__ASSIGNED TASK__:
Leave the images out. Give every line below again, precisely.

Start of DATA PROVIDED

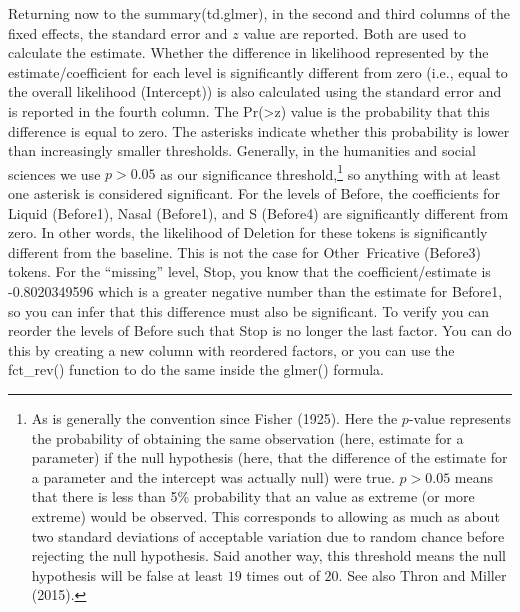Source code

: \documentclass[
  10pt,
  letterpaper]{article}
\renewcommand\texttt[1]{{\ttfamily\color{BrickRed}#1}}
\begin{document}
Returning now to the \texttt{summary(td.glmer)}, in the second and third
columns of the fixed effects, the standard error and \(z\) value are
reported. Both are used to calculate the estimate. Whether the
difference in likelihood represented by the estimate/coefficient for
each level is significantly different from zero (i.e., equal to the
overall likelihood \texttt{(Intercept)}) is also calculated using the
standard error and is reported in the fourth column. The
\texttt{Pr(\textgreater{}\textbar{}z\textbar{})} value is the
probability that this difference is equal to zero. The asterisks
indicate whether this probability is lower than increasingly smaller
thresholds. Generally, in the humanities and social sciences we use
\(p>0.05\) as our significance threshold,\footnote{As is generally the
  convention since Fisher (1925). Here the \(p\)-value represents the
  probability of obtaining the same observation (here, estimate for a
  parameter) if the null hypothesis (here, that the difference of the
  estimate for a parameter and the intercept was actually null) were
  true. \(p>0.05\) means that there is less than 5\% probability that an
  value as extreme (or more extreme) would be observed. This corresponds
  to allowing as much as about two standard deviations of acceptable
  variation due to random chance before rejecting the null hypothesis.
  Said another way, this threshold means the null hypothesis will be
  false at least \(19\) times out of \(20\). See also Thron and Miller
  (2015).} so anything with at least one asterisk is considered
significant. For the levels of \texttt{Before}, the coefficients for
\texttt{Liquid} (\texttt{Before1}), \texttt{Nasal} (\texttt{Before1}),
and \texttt{S} (\texttt{Before4}) are significantly different from zero.
In other words, the likelihood of \texttt{Deletion} for these tokens is
significantly different from the baseline. This is not the case for
\texttt{Other\ Fricative} (\texttt{Before3}) tokens. For the ``missing''
level, \texttt{Stop}, you know that the coefficient/estimate is
\texttt{-0.8020349596} which is a greater negative number than the
estimate for \texttt{Before1}, so you can infer that this difference
must also be significant. To verify you can reorder the levels of
\texttt{Before} such that \texttt{Stop} is no longer the last factor.
You can do this by creating a new column with reordered factors, or you
can use the \texttt{fct\_rev()} function to do the same inside the
\texttt{glmer()} formula.
\end{document}

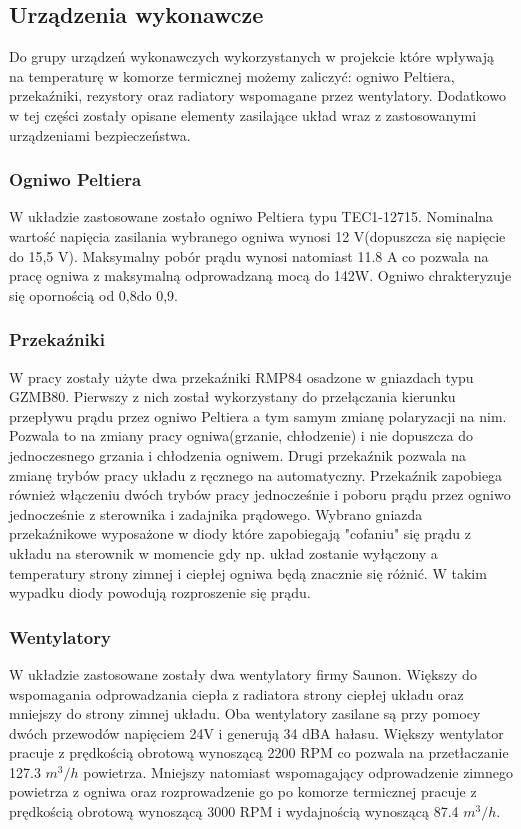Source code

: \documentclass[oneside]{mgr}
\begin{document}
\subsection{Urządzenia wykonawcze}

Do grupy urządzeń wykonawczych wykorzystanych w projekcie które wpływają na temperaturę w komorze termicznej możemy zaliczyć: ogniwo Peltiera, przekaźniki, rezystory oraz radiatory wspomagane przez wentylatory. Dodatkowo w tej części zostały opisane elementy zasilające układ wraz z zastosowanymi urządzeniami bezpieczeństwa.
\subsubsection{Ogniwo Peltiera}
W układzie zastosowane zostało ogniwo Peltiera typu TEC1-12715. Nominalna wartość napięcia zasilania wybranego ogniwa wynosi 12 V(dopuszcza się napięcie do 15,5 V). Maksymalny pobór prądu wynosi natomiast 11.8 A co pozwala na pracę ogniwa z maksymalną odprowadzaną mocą do 142W. Ogniwo chrakteryzuje się opornością od 0,8\ohm do 0,9\ohm.
\subsubsection{Przekaźniki}
W pracy zostały użyte dwa przekaźniki RMP84 osadzone w gniazdach typu GZMB80. Pierwszy z nich został wykorzystany do przełączania kierunku przepływu prądu przez ogniwo Peltiera a tym samym zmianę polaryzacji na nim. Pozwala to na zmiany pracy ogniwa(grzanie, chłodzenie) i nie dopuszcza do jednoczesnego grzania i chłodzenia ogniwem. Drugi przekaźnik pozwala na zmianę trybów pracy układu z ręcznego na automatyczny. Przekaźnik zapobiega również włączeniu dwóch trybów pracy jednocześnie i poboru prądu przez ogniwo jednocześnie z sterownika i zadajnika prądowego. Wybrano gniazda przekaźnikowe wyposażone w diody które zapobiegają "cofaniu" się prądu z układu na sterownik w momencie gdy np. układ zostanie wyłączony a temperatury strony zimnej i ciepłej ogniwa będą znacznie się różnić. W takim wypadku diody powodują rozproszenie się prądu.
\subsubsection{Wentylatory}
W układzie zastosowane zostały dwa wentylatory firmy Saunon. Większy do wspomagania odprowadzania ciepła z radiatora strony ciepłej układu oraz mniejszy do strony zimnej układu. Oba wentylatory zasilane są przy pomocy dwóch przewodów napięciem 24V i generują 34 dBA hałasu. Większy wentylator pracuje z prędkością obrotową wynoszącą 2200 RPM co pozwala na przetłaczanie 127.3 $m^3/h$ powietrza. Mniejszy natomiast wspomagający odprowadzenie zimnego powietrza z ogniwa oraz rozprowadzenie go po komorze termicznej pracuje z prędkością obrotową wynoszącą 3000 RPM i wydajnością wynoszącą 87.4 $m^3/h$.
\end{document}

End of DATA PROVIDED

__TASK OUTPUT__:
Source code

: \documentclass[
  10pt,
  letterpaper]{article}
\renewcommand\texttt[1]{{\ttfamily\color{BrickRed}#1}}
\begin{document}
Returning now to the \texttt{summary(td.glmer)}, in the second and third
columns of the fixed effects, the standard error and \(z\) value are
reported. Both are used to calculate the estimate. Whether the
difference in likelihood represented by the estimate/coefficient for
each level is significantly different from zero (i.e., equal to the
overall likelihood \texttt{(Intercept)}) is also calculated using the
standard error and is reported in the fourth column. The
\texttt{Pr(\textgreater{}\textbar{}z\textbar{})} value is the
probability that this difference is equal to zero. The asterisks
indicate whether this probability is lower than increasingly smaller
thresholds. Generally, in the humanities and social sciences we use
\(p>0.05\) as our significance threshold,\footnote{As is generally the
  convention since Fisher (1925). Here the \(p\)-value represents the
  probability of obtaining the same observation (here, estimate for a
  parameter) if the null hypothesis (here, that the difference of the
  estimate for a parameter and the intercept was actually null) were
  true. \(p>0.05\) means that there is less than 5\% probability that an
  value as extreme (or more extreme) would be observed. This corresponds
  to allowing as much as about two standard deviations of acceptable
  variation due to random chance before rejecting the null hypothesis.
  Said another way, this threshold means the null hypothesis will be
  false at least \(19\) times out of \(20\). See also Thron and Miller
  (2015).} so anything with at least one asterisk is considered
significant. For the levels of \texttt{Before}, the coefficients for
\texttt{Liquid} (\texttt{Before1}), \texttt{Nasal} (\texttt{Before1}),
and \texttt{S} (\texttt{Before4}) are significantly different from zero.
In other words, the likelihood of \texttt{Deletion} for these tokens is
significantly different from the baseline. This is not the case for
\texttt{Other\ Fricative} (\texttt{Before3}) tokens. For the ``missing''
level, \texttt{Stop}, you know that the coefficient/estimate is
\texttt{-0.8020349596} which is a greater negative number than the
estimate for \texttt{Before1}, so you can infer that this difference
must also be significant. To verify you can reorder the levels of
\texttt{Before} such that \texttt{Stop} is no longer the last factor.
You can do this by creating a new column with reordered factors, or you
can use the \texttt{fct\_rev()} function to do the same inside the
\texttt{glmer()} formula.
\end{document}

Source code

: \documentclass[oneside]{mgr}
\begin{document}
\subsection{Urządzenia wykonawcze}

Do grupy urządzeń wykonawczych wykorzystanych w projekcie które wpływają na temperaturę w komorze termicznej możemy zaliczyć: ogniwo Peltiera, przekaźniki, rezystory oraz radiatory wspomagane przez wentylatory. Dodatkowo w tej części zostały opisane elementy zasilające układ wraz z zastosowanymi urządzeniami bezpieczeństwa.
\subsubsection{Ogniwo Peltiera}
W układzie zastosowane zostało ogniwo Peltiera typu TEC1-12715. Nominalna wartość napięcia zasilania wybranego ogniwa wynosi 12 V(dopuszcza się napięcie do 15,5 V). Maksymalny pobór prądu wynosi natomiast 11.8 A co pozwala na pracę ogniwa z maksymalną odprowadzaną mocą do 142W. Ogniwo chrakteryzuje się opornością od 0,8\ohm do 0,9\ohm.
\subsubsection{Przekaźniki}
W pracy zostały użyte dwa przekaźniki RMP84 osadzone w gniazdach typu GZMB80. Pierwszy z nich został wykorzystany do przełączania kierunku przepływu prądu przez ogniwo Peltiera a tym samym zmianę polaryzacji na nim. Pozwala to na zmiany pracy ogniwa(grzanie, chłodzenie) i nie dopuszcza do jednoczesnego grzania i chłodzenia ogniwem. Drugi przekaźnik pozwala na zmianę trybów pracy układu z ręcznego na automatyczny. Przekaźnik zapobiega również włączeniu dwóch trybów pracy jednocześnie i poboru prądu przez ogniwo jednocześnie z sterownika i zadajnika prądowego. Wybrano gniazda przekaźnikowe wyposażone w diody które zapobiegają "cofaniu" się prądu z układu na sterownik w momencie gdy np. układ zostanie wyłączony a temperatury strony zimnej i ciepłej ogniwa będą znacznie się różnić. W takim wypadku diody powodują rozproszenie się prądu.
\subsubsection{Wentylatory}
W układzie zastosowane zostały dwa wentylatory firmy Saunon. Większy do wspomagania odprowadzania ciepła z radiatora strony ciepłej układu oraz mniejszy do strony zimnej układu. Oba wentylatory zasilane są przy pomocy dwóch przewodów napięciem 24V i generują 34 dBA hałasu. Większy wentylator pracuje z prędkością obrotową wynoszącą 2200 RPM co pozwala na przetłaczanie 127.3 $m^3/h$ powietrza. Mniejszy natomiast wspomagający odprowadzenie zimnego powietrza z ogniwa oraz rozprowadzenie go po komorze termicznej pracuje z prędkością obrotową wynoszącą 3000 RPM i wydajnością wynoszącą 87.4 $m^3/h$.
\end{document}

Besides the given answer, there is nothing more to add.